Stop after the line that contains "#### 2017/11/23"; until then, restate each line of the entries word for word from the very first.

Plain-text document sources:
■ ■ ■
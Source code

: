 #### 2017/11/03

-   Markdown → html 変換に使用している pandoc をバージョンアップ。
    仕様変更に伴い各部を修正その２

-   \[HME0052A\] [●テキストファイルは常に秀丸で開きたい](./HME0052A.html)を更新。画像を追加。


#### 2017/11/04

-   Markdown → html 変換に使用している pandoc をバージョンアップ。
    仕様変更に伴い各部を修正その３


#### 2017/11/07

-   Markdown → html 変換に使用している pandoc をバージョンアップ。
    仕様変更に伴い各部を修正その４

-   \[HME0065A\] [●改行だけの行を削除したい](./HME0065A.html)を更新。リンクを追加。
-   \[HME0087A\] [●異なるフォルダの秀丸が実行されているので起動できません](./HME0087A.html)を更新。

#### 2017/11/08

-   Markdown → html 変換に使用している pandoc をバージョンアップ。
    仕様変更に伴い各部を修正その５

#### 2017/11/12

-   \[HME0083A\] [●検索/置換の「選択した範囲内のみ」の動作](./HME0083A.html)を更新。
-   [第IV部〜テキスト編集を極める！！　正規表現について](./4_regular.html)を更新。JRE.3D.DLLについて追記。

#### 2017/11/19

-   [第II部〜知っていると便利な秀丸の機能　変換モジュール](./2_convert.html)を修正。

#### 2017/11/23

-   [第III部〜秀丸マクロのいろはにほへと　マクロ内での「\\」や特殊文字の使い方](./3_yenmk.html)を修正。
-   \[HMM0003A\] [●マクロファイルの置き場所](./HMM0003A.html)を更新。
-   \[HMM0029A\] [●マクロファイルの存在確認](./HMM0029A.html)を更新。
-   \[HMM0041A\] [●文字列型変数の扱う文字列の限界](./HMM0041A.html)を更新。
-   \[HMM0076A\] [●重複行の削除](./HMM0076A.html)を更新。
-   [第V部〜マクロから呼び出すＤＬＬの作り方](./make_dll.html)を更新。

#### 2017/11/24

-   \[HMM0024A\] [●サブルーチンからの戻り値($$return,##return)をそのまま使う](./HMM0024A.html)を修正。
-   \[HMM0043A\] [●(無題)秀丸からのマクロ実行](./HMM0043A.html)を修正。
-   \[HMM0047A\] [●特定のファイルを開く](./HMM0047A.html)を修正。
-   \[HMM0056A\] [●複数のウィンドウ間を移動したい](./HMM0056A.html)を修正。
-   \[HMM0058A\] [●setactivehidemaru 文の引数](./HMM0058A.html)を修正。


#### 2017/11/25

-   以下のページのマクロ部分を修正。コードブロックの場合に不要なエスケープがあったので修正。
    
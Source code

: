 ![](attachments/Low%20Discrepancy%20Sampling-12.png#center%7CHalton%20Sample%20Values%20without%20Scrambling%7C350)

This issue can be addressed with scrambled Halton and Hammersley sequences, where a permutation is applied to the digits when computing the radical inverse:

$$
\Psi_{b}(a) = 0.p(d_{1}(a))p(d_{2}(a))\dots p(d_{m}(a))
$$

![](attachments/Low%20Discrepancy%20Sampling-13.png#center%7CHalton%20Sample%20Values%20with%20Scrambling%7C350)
■ ■ ■
Completed task »
Source code

: #### 2017/11/03

-   Markdown → html 変換に使用している pandoc をバージョンアップ。
    仕様変更に伴い各部を修正その２

-   \[HME0052A\] [●テキストファイルは常に秀丸で開きたい](./HME0052A.html)を更新。画像を追加。


#### 2017/11/04

-   Markdown → html 変換に使用している pandoc をバージョンアップ。
    仕様変更に伴い各部を修正その３


#### 2017/11/07

-   Markdown → html 変換に使用している pandoc をバージョンアップ。
    仕様変更に伴い各部を修正その４

-   \[HME0065A\] [●改行だけの行を削除したい](./HME0065A.html)を更新。リンクを追加。
-   \[HME0087A\] [●異なるフォルダの秀丸が実行されているので起動できません](./HME0087A.html)を更新。

#### 2017/11/08

-   Markdown → html 変換に使用している pandoc をバージョンアップ。
    仕様変更に伴い各部を修正その５

#### 2017/11/12

-   \[HME0083A\] [●検索/置換の「選択した範囲内のみ」の動作](./HME0083A.html)を更新。
-   [第IV部〜テキスト編集を極める！！　正規表現について](./4_regular.html)を更新。JRE.3D.DLLについて追記。

#### 2017/11/19

-   [第II部〜知っていると便利な秀丸の機能　変換モジュール](./2_convert.html)を修正。

#### 2017/11/23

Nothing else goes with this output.